#### WHAT THE TASK REQUIRES
Search the material and gather each line with "thức" in it.

INPUT FOR THIS TASK Start Marker

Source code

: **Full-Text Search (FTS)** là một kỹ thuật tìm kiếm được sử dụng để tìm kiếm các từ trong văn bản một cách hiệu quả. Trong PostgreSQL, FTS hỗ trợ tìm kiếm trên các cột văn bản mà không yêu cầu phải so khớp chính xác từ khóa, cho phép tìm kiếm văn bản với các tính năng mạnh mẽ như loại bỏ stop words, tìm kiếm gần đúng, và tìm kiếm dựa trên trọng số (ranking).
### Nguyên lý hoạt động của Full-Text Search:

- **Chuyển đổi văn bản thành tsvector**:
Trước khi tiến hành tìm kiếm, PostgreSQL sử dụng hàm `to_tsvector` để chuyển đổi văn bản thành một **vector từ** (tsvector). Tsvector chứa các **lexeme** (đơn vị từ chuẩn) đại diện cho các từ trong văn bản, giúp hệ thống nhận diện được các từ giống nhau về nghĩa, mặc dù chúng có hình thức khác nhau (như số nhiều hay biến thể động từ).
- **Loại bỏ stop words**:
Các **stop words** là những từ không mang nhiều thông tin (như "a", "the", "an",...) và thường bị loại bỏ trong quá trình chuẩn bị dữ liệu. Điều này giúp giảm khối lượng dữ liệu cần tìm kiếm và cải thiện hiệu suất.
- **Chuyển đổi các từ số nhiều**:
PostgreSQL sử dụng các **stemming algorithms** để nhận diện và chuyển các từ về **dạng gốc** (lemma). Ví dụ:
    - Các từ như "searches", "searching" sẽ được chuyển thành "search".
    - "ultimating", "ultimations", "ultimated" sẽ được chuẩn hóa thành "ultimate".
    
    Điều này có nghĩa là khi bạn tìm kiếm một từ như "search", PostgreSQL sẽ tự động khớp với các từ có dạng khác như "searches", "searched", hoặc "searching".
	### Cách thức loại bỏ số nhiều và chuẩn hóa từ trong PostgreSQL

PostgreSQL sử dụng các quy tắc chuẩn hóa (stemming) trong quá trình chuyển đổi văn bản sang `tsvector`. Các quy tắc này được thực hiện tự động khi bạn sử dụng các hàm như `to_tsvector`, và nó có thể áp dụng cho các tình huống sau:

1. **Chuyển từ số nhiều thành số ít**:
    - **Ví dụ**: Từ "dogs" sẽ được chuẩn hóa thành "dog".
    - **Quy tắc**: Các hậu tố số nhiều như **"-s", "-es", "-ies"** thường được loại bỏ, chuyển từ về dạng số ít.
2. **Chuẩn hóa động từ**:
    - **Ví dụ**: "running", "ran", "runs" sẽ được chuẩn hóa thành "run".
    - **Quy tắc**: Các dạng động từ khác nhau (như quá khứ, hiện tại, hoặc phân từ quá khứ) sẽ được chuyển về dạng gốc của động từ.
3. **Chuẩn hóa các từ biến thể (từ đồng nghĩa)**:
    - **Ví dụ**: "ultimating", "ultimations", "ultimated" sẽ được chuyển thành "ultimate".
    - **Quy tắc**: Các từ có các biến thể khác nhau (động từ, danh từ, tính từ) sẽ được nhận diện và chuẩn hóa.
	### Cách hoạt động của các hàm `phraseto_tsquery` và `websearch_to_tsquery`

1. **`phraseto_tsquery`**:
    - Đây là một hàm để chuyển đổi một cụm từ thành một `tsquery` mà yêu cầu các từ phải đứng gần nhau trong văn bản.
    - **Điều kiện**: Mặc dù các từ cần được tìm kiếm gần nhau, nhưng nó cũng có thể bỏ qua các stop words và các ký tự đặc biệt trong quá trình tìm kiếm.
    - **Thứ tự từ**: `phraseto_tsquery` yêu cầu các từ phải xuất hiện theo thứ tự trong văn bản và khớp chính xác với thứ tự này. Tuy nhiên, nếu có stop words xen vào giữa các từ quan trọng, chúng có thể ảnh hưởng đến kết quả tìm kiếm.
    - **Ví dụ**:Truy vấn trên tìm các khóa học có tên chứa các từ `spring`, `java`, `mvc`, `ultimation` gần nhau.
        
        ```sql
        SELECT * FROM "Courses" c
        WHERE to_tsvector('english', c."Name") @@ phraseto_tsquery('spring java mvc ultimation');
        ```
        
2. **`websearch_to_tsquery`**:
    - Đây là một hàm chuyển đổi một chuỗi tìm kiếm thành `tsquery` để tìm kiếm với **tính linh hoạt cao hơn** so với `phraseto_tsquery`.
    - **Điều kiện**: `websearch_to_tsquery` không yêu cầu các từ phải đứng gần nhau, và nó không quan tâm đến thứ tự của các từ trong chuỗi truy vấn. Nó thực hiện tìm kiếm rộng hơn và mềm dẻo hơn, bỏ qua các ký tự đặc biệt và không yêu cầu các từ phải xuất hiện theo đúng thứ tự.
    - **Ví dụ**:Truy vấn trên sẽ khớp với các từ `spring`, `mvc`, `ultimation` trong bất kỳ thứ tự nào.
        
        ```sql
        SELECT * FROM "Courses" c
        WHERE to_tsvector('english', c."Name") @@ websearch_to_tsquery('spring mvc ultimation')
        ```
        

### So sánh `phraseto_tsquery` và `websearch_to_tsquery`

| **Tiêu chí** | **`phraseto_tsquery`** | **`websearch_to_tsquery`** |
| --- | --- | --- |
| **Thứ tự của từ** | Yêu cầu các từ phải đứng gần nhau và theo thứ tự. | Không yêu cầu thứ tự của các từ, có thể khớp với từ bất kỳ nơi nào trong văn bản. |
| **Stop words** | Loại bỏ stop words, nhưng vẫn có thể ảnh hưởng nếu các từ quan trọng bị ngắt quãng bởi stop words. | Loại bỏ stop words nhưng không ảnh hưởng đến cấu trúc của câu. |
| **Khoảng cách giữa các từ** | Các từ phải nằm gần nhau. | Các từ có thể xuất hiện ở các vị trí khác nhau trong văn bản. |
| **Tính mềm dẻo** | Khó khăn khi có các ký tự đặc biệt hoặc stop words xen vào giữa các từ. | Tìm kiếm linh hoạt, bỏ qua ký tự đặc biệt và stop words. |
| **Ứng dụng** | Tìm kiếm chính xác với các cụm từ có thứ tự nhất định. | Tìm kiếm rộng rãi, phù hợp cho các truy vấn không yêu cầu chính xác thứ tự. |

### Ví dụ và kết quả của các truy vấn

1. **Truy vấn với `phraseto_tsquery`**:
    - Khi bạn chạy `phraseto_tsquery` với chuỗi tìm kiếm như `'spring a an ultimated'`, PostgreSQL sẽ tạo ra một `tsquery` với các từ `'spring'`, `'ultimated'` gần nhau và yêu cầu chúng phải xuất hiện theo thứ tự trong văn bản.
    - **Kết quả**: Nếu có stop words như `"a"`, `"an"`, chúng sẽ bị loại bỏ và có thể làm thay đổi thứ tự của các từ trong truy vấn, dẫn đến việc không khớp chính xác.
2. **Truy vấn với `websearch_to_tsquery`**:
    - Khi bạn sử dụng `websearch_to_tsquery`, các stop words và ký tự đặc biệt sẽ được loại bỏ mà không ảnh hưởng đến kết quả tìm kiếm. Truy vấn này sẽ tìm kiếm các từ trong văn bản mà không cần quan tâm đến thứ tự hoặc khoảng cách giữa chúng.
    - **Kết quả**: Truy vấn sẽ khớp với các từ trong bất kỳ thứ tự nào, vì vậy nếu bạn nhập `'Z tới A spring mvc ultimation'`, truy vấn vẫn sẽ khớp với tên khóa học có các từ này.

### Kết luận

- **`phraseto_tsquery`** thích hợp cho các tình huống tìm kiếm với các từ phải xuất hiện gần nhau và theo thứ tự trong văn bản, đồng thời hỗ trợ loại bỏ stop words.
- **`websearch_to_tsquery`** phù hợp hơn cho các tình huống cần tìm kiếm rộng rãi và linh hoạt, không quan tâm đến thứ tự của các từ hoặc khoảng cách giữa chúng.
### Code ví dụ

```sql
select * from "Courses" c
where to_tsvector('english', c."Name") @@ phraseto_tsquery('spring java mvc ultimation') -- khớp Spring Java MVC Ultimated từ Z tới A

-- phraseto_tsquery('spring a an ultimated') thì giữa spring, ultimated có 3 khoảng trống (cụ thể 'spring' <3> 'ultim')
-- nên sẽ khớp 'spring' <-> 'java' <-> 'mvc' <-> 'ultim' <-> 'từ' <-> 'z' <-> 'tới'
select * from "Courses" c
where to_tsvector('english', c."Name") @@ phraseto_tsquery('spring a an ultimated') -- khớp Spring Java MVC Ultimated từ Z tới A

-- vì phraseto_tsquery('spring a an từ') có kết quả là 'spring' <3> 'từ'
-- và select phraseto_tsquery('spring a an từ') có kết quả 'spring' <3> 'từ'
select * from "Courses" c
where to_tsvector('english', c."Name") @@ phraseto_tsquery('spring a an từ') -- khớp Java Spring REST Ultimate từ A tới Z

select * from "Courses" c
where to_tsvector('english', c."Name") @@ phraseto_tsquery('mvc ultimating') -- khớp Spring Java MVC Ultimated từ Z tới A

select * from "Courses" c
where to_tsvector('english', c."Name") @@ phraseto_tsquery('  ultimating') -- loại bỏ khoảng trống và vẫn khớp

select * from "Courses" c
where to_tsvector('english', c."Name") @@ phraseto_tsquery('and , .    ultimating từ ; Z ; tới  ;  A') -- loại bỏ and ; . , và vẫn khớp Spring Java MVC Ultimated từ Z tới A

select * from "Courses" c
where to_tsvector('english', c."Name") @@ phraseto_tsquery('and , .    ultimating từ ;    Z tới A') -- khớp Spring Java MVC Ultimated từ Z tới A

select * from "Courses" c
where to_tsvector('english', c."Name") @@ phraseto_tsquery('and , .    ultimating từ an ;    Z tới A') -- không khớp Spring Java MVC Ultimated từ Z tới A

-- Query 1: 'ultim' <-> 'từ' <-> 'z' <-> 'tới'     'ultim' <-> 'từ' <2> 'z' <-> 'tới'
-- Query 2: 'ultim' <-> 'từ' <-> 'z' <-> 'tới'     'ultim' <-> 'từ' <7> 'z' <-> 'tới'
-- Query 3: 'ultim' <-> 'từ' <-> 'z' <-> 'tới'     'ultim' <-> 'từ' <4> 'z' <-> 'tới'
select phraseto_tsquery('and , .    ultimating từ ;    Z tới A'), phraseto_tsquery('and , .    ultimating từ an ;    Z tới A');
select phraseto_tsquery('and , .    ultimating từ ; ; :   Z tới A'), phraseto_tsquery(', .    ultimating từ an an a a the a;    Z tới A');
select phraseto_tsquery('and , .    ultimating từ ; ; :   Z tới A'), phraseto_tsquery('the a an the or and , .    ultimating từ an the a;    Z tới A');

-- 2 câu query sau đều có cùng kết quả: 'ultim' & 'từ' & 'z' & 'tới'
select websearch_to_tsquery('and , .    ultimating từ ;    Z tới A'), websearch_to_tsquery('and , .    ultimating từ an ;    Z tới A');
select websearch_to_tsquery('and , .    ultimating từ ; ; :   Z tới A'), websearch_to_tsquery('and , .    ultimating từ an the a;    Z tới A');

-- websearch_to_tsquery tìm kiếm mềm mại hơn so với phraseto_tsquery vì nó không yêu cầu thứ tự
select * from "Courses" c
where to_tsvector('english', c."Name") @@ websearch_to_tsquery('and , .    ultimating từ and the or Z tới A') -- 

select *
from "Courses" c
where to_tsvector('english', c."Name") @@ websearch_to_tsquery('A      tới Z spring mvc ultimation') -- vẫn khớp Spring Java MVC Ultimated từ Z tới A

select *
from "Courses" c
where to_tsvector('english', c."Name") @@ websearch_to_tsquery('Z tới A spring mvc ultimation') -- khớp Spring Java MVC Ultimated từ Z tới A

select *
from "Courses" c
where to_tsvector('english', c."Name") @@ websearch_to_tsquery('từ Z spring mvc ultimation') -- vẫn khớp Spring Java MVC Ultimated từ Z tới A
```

INPUT FOR THIS TASK End Marker

#### EXERCISE RESULT
Trước khi tiến hành tìm kiếm, PostgreSQL sử dụng hàm `to_tsvector` để chuyển đổi văn bản thành một **vector từ** (tsvector). Tsvector chứa các **lexeme** (đơn vị từ chuẩn) đại diện cho các từ trong văn bản, giúp hệ thống nhận diện được các từ giống nhau về nghĩa, mặc dù chúng có hình thức khác nhau (như số nhiều hay biến thể động từ).
	### Cách thức loại bỏ số nhiều và chuẩn hóa từ trong PostgreSQL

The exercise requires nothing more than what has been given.